For 12 months yoy, higher revenue was attributable to improved freight rates in petroleum business, commencement of finance lease of FPSO Cendor and higher earning days in LNG business. However, the chemical business recorded lower revenue from a smaller fleet of operating vessels while different phases of project construction caused a decline in heavy engineering revenue. Group operating profit +19%, PBT +8% mainly from improved freight rates in petroleum business, commence of finance lease of FPSO Cendor & lower operating costs. Segmental, revenue from Energy Related Shipping (ERS) was +1.5% mainly from improved freight rates while operating profit was +40%. Revenue from the Other Energy Business (OEB) was +9% but recorded lower operating profit by 17% due to lower revenue and additional cost incurred for certain projects in heavy engineering in the current year.
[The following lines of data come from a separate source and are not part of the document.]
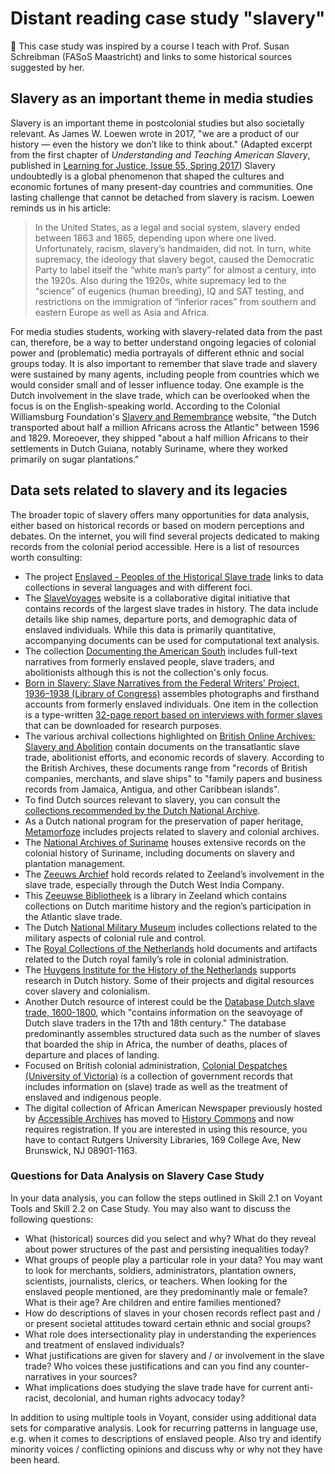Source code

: # Distant reading case study "slavery"

🙌 This case study was inspired by a course I teach with Prof. Susan Schreibman (FASoS Maastricht) and links to some historical sources suggested by her. 

## Slavery as an important theme in media studies

Slavery is an important theme in postcolonial studies but also societally relevant. As James W. Loewen wrote in 2017, "we are a product of our history — even the history we don’t like to think about." (Adapted excerpt from the first chapter of *Understanding and Teaching American Slavery*, published in [Learning for Justice, Issue 55, Spring 2017](https://www.learningforjustice.org/magazine/spring-2017/what-learning-about-slavery-can-teach-us-about-ourselves)) Slavery undoubtedly is a global phenomenon that shaped the cultures and economic fortunes of many present-day countries and communities. One lasting challenge that cannot be detached from slavery is racism. Loewen reminds us in his article:

> In the United States, as a legal and social system, slavery ended between 1863 and 1865, depending upon where one lived. Unfortunately, racism, slavery’s handmaiden, did not. In turn, white supremacy, the ideology that slavery begot, caused the Democratic Party to label itself the “white man’s party” for almost a century, into the 1920s. Also during the 1920s, white supremacy led to the “science” of eugenics (human breeding), IQ and SAT testing, and restrictions on the immigration of “inferior races” from southern and eastern Europe as well as Asia and Africa.

For media studies students, working with slavery-related data from the past can, therefore, be a way to better understand ongoing legacies of colonial power and (problematic) media portrayals of different ethnic and social groups today. It is also important to remember that slave trade and slavery were sustained by many agents, including people from countries which we would consider small and of lesser influence today. One example is the Dutch involvement in the slave trade, which can be overlooked when the focus is on the English-speaking world. According to the Colonial Williamsburg Foundation's [Slavery and Remembrance](https://slaveryandremembrance.org/articles/article/?id=A0145) website, "the Dutch transported about half a million Africans across the Atlantic" between 1596 and 1829. Moreoever, they shipped "about a half million Africans to their settlements in Dutch Guiana, notably Suriname, where they worked primarily on sugar plantations."

## Data sets related to slavery and its legacies

The broader topic of slavery offers many opportunities for data analysis, either based on historical records or based on modern perceptions and debates. On the internet, you will find several projects dedicated to making records from the colonial period accessible. Here is a list of resources worth consulting:

- The project [Enslaved - Peoples of the Historical Slave trade](https://enslaved.org/data/) links to data collections in several languages and with different foci.
- The [SlaveVoyages](https://www.slavevoyages.org/) website is a collaborative digital initiative that contains records of the largest slave trades in history. The data include details like ship names, departure ports, and demographic data of enslaved individuals. While this data is primarily quantitative, accompanying documents can be used for computational text analysis.
- The collection [Documenting the American South](https://docsouth.unc.edu/) includes full-text narratives from formerly enslaved people, slave traders, and abolitionists although this is not the collection's only focus.
- [Born in Slavery: Slave Narratives from the Federal Writers' Project, 1936–1938 (Library of Congress)](https://www.loc.gov/collections/slave-narratives-from-the-federal-writers-project-1936-to-1938/) assembles photographs and firsthand accounts from formerly enslaved individuals. One item in the collection is a type-written [32-page report based on interviews with former slaves](https://www.loc.gov/resource/mesn.001/?st=gallery) that can be downloaded for research purposes.
- The various archival collections highlighted on [British Online Archives: Slavery and Abolition](https://britishonlinearchives.com/themes/11/slavery-and-abolition?filters[attributes][theme_ids]=11&filters[className]=collection&filters[query]=) contain documents on the transatlantic slave trade, abolitionist efforts, and economic records of slavery. According to the British Archives, these documents range from "records of British companies, merchants, and slave ships" to "family papers and business records from Jamaica, Antigua, and other Caribbean islands".
- To find Dutch sources relevant to slavery, you can consult the [collections recommended by the Dutch National Archive](https://www.nationaalarchief.nl/en/slavery).
- As a Dutch national program for the preservation of paper heritage, [Metamorfoze](https://www.metamorfoze.nl/en) includes projects related to slavery and colonial archives.
- The [National Archives of Suriname](http://nationaalarchief.sr/) houses extensive records on the colonial history of Suriname, including documents on slavery and plantation management.
- The [Zeeuws Archief](https://www.zeeuwsarchief.nl/) hold records related to Zeeland’s involvement in the slave trade, especially through the Dutch West India Company.
- This [Zeeuwse Bibliotheek](https://www.zeeuwsebibliotheek.nl/) is a library in Zeeland which contains collections on Dutch maritime history and the region’s participation in the Atlantic slave trade.
- The Dutch [National Military Museum](https://www.nmm.nl/) includes collections related to the military aspects of colonial rule and control.
- The [Royal Collections of the Netherlands](https://www.koninklijkeverzamelingen.nl/) hold documents and artifacts related to the Dutch royal family’s role in colonial administration.
- The [Huygens Institute for the History of the Netherlands](https://www.huygens.knaw.nl/) supports research in Dutch history. Some of their projects and digital resources cover slavery and colonialism.
- Another Dutch resource of interest could be the [Database Dutch slave trade, 1600-1800](https://maritiemportal.nl/dutch-slave-trade-dans/), which "contains information on the seavoyage of Dutch slave traders in the 17th and 18th century." The database predominantly assembles structured data such as the number of slaves that boarded the ship in Africa, the number of deaths, places of departure and places of landing.
- Focused on British colonial administration, [Colonial Despatches (University of Victoria)](https://bcgenesis.uvic.ca/) is a collection of government records that includes information on (slave) trade as well as the treatment of enslaved and indigenous people.
- The digital collection of African American Newspaper previously hosted by [Accessible Archives](https://www.accessible-archives.com/) has moved to [History Commons](https://www.libraries.rutgers.edu/databases/history-commons) and now requires registration. If you are interested in using this resource, you have to contact Rutgers University Libraries, 169 College Ave, New Brunswick, NJ 08901-1163.

### Questions for Data Analysis on Slavery Case Study

In your data analysis, you can follow the steps outlined in Skill 2.1 on Voyant Tools and Skill 2.2 on Case Study. You may also want to discuss the following questions:

- What (historical) sources did you select and why? What do they reveal about power structures of the past and persisting inequalities today?
- What groups of people play a particular role in your data? You may want to look for merchants, soldiers, administrators, plantation owners, scientists, journalists, clerics, or teachers. When looking for the enslaved people mentioned, are they predominantly male or female? What is their age? Are children and entire families mentioned?
- How do descriptions of slaves in your chosen records reflect past and / or present societal attitudes toward certain ethnic and social groups?
- What role does intersectionality play in understanding the experiences and treatment of enslaved individuals?
- What justifications are given for slavery and / or involvement in the slave trade? Who voices these justifications and can you find any counter-narratives in your sources?
- What implications does studying the slave trade have for current anti-racist, decolonial, and human rights advocacy today?

In addition to using multiple tools in Voyant, consider using additional data sets for comparative analysis. Look for recurring patterns in language use, e.g. when it comes to descriptions of enslaved people. Also try and identify minority voices / conflicting opinions and discuss why or why not they have been heard.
Qoq, revenue was +5%, while PBT +101% due to gains on disposal of assets through finance lease & higher share of profit of JVs & associates - Ahead, group performance will continue to be underpinned by secured recurring income from long term contracts in the LNG shipping business. However it will be challenging in the O&G service segment, given the reduction in capex & opex by major oil companies in a low oil price environment. Although the petroleum tanker segment might benefit from the current low crude oil price environment, muted earnings is expected from the division in FY15 as rates remain below breakeven level (USD20,000- 22,000/day). Chemical tanker segment's recovery is expected to be flattish. With 5 Puteri-class LNG vessels slated to go out of charter in the next 3 years and significantly higher vessel deliveries expected in the coming years, we expect the LNG earnings to be softer as older vessels look to secure new LNG contracts with potentially lower rates than before; Trim into strength.
 
                                                                                                                                                                BARAKAH : announced that its wholly-owned subsidiary, PBJV Group Sdn Bhd has received a Letter of Award from PETRONAS Carigali Sdn Bhd (PCSB) for the provision of engineering, procurement, fabrication, installation, commissioning and maintenance works of pig trap system in Peninsular Malaysia, Sabah and Sarawak. Award is for the duration from 23 January 2015 to 22 January 2018, with extension option of one year. The pig trap system is essentially a facility to launch and receive pipe inspection gauges ("PIG"), which are used to run through internal section of pipelines from one end to the other end for inspection and maintenance of pipelines. The total value of the Contract will depend on the actual work orders to be issued by PCSB during the Contract period ; +ve, contract expected to contribute positively towards the earnings and net assets per share of Barakah Group. Orderbook remains strong at RM2.0b which will span till 2018, with a bid-book of RM2.0b. Management guided that 85% of its bid-book is predominantly overseas jobs in Saudi Arabia, Vietnam and Indonesia. On the domestic front, management remains upbeat on securing more onshore pipeline installation jobs, especially in Pengerang. Group is expecting OB replenishment of RM400-500m worth of work orders in 2015 - Accumulate.
 
 
6) Market : We expect trading to remain cautious, as the market may face some selling pressure ahead due to the uncertain economic outlook. However, downside may be limited, supported by the stabilization of crude price and strengthening of the Ringgit.